Please write out, exactly as they appear, the line containing "This project is" and every line after it to the end of the records, and nothing more.

(Records contained in a dataset)
☆ ☆ ☆ ☆ ☆ ☆ ☆

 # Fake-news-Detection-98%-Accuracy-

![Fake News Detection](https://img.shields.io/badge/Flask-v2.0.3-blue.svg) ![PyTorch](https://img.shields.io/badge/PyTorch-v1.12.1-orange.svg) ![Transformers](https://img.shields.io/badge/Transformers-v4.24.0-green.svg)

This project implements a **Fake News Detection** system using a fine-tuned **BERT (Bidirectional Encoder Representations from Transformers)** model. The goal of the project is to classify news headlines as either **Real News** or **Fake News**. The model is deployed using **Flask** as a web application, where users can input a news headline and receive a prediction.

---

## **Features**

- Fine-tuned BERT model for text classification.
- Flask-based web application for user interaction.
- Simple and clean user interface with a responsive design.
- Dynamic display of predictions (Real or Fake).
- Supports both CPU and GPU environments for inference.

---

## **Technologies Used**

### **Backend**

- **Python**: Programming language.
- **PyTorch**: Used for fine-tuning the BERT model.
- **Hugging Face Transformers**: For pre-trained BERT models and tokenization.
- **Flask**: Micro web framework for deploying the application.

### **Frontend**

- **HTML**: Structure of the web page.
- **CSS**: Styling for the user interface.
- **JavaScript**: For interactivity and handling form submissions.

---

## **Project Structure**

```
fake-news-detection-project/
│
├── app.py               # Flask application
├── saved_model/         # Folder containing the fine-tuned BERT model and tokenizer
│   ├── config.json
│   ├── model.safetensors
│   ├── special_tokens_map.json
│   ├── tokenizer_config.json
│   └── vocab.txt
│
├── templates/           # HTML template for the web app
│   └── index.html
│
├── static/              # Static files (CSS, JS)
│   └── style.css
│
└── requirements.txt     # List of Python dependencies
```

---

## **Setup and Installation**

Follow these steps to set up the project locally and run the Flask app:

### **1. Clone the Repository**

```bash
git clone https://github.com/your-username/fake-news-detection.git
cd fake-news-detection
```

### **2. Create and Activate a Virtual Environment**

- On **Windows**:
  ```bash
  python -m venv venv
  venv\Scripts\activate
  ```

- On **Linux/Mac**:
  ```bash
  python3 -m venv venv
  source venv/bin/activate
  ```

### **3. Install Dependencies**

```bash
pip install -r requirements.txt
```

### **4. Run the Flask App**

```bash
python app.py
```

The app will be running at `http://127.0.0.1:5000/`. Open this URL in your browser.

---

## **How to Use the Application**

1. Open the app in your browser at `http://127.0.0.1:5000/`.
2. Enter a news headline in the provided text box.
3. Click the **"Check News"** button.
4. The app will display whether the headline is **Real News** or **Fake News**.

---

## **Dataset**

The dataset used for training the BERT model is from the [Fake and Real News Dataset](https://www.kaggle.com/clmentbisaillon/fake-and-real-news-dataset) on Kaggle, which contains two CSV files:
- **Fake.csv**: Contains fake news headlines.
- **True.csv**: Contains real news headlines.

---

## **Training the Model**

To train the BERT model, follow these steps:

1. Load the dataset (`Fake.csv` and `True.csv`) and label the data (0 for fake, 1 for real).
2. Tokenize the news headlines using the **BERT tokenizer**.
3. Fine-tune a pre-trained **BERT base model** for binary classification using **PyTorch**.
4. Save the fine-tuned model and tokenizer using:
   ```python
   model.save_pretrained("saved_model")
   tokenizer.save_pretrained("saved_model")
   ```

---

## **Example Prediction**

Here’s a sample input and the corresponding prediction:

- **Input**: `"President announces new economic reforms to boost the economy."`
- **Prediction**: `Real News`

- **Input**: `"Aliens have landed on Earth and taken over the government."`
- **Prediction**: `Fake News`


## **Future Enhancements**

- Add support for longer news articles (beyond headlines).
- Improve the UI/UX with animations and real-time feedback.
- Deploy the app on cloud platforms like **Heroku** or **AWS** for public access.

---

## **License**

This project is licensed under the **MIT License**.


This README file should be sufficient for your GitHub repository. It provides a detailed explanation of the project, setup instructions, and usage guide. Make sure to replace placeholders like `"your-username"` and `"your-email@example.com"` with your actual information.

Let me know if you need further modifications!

☆ ☆ ☆ ☆ ☆ ☆ ☆

> **ANSWER BOX**:
This project is licensed under the **MIT License**.


This README file should be sufficient for your GitHub repository. It provides a detailed explanation of the project, setup instructions, and usage guide. Make sure to replace placeholders like `"your-username"` and `"your-email@example.com"` with your actual information.

Let me know if you need further modifications!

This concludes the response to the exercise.